Aktivis: Komisi Informasi Jateng Tak Serius Tangani KDRT Komisionernya

Jaringan Peduli Perempuan dan Anak (JPPA) Provinsi Jawa Tengah menilai Komisi Informasi Publik (KIP) Jawa Tengah lamban dalam menangani aduan korban KDRT dengan pelaku SH, salah satu Komisioner KIP Jawa Tengah. Juru bicara JPPA, Nihayatul Mukaromah menyampaikan kekecewaannya terhadap penanganan yang dilakukan KIP.

Jaringan Peduli Perempuan dan Anak (JPPA) Jawa Tengah telah melaporkan kasus Kekerasan Dalam Rumah Tangga/ KDRT yang diduga dilakukan oleh salah satu Anggota Komisi Informasi Provinsi (KIP) Jawa Tengah, SH terhadap istrinya

Pelaku diduga melakukan perselingkuhan dan melakukan aksi kekerasan terhadap istrinya pada Maret 2021 di depan kedua anaknya yang masih di bawah umur.

Para aktivis melihat hal ini merupakan tindakan yang tidak pantas dan tidak etis sekaligus melanggar hukum. Terlebih yang bersangkutan adalah Pejabat Publik yang masih aktif di lingkungan Komisi Informasi Provinsi Jawa Tengah.
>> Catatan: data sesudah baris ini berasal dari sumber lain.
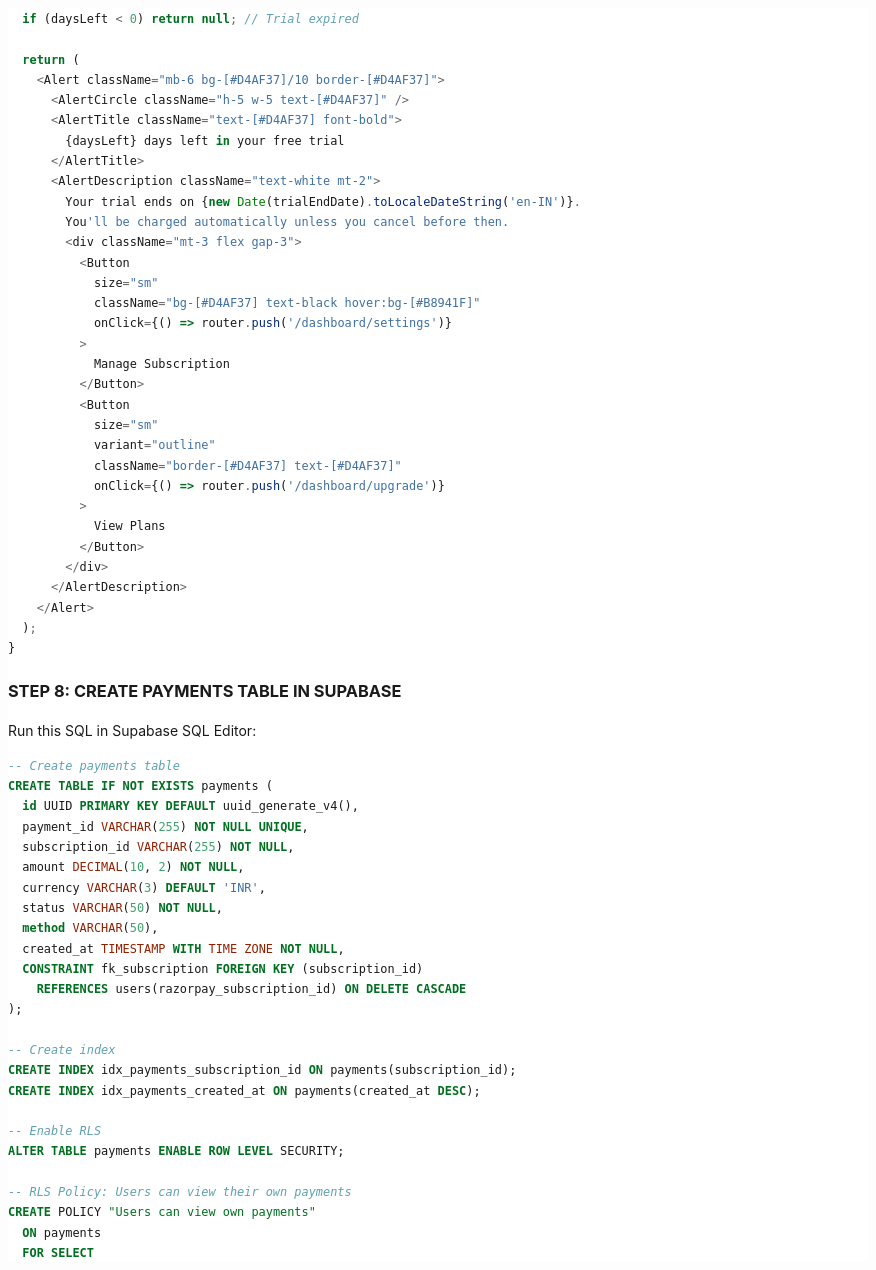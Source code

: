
 ```typescript
  if (daysLeft < 0) return null; // Trial expired

  return (
    <Alert className="mb-6 bg-[#D4AF37]/10 border-[#D4AF37]">
      <AlertCircle className="h-5 w-5 text-[#D4AF37]" />
      <AlertTitle className="text-[#D4AF37] font-bold">
        {daysLeft} days left in your free trial
      </AlertTitle>
      <AlertDescription className="text-white mt-2">
        Your trial ends on {new Date(trialEndDate).toLocaleDateString('en-IN')}.
        You'll be charged automatically unless you cancel before then.
        <div className="mt-3 flex gap-3">
          <Button
            size="sm"
            className="bg-[#D4AF37] text-black hover:bg-[#B8941F]"
            onClick={() => router.push('/dashboard/settings')}
          >
            Manage Subscription
          </Button>
          <Button
            size="sm"
            variant="outline"
            className="border-[#D4AF37] text-[#D4AF37]"
            onClick={() => router.push('/dashboard/upgrade')}
          >
            View Plans
          </Button>
        </div>
      </AlertDescription>
    </Alert>
  );
}
```

### **STEP 8: CREATE PAYMENTS TABLE IN SUPABASE**

Run this SQL in Supabase SQL Editor:

```sql
-- Create payments table
CREATE TABLE IF NOT EXISTS payments (
  id UUID PRIMARY KEY DEFAULT uuid_generate_v4(),
  payment_id VARCHAR(255) NOT NULL UNIQUE,
  subscription_id VARCHAR(255) NOT NULL,
  amount DECIMAL(10, 2) NOT NULL,
  currency VARCHAR(3) DEFAULT 'INR',
  status VARCHAR(50) NOT NULL,
  method VARCHAR(50),
  created_at TIMESTAMP WITH TIME ZONE NOT NULL,
  CONSTRAINT fk_subscription FOREIGN KEY (subscription_id)
    REFERENCES users(razorpay_subscription_id) ON DELETE CASCADE
);

-- Create index
CREATE INDEX idx_payments_subscription_id ON payments(subscription_id);
CREATE INDEX idx_payments_created_at ON payments(created_at DESC);

-- Enable RLS
ALTER TABLE payments ENABLE ROW LEVEL SECURITY;

-- RLS Policy: Users can view their own payments
CREATE POLICY "Users can view own payments"
  ON payments
  FOR SELECT
```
Namun Jaringan Peduli Perempuan dan Anak (JPPA) Provinsi Jawa Tengah menilai Komisi Informasi Publik (KIP) Jawa Tengah lamban dalam menangani aduan korban KDRT ini

Berdasarkan Pasal 15 ayat (4) Peraturan Komisi Informasi Nomor 3 Tahun 2016 yang mengatur tentang laporan pelanggaran kode etik tertulis bahwa “dalam hal laporan diterima atau ditolak, Komisi Informasi menyampaikan kepada Pelapor dan Terlapor paling lambat 5 (lima) hari kerja setelah ditetapkan.”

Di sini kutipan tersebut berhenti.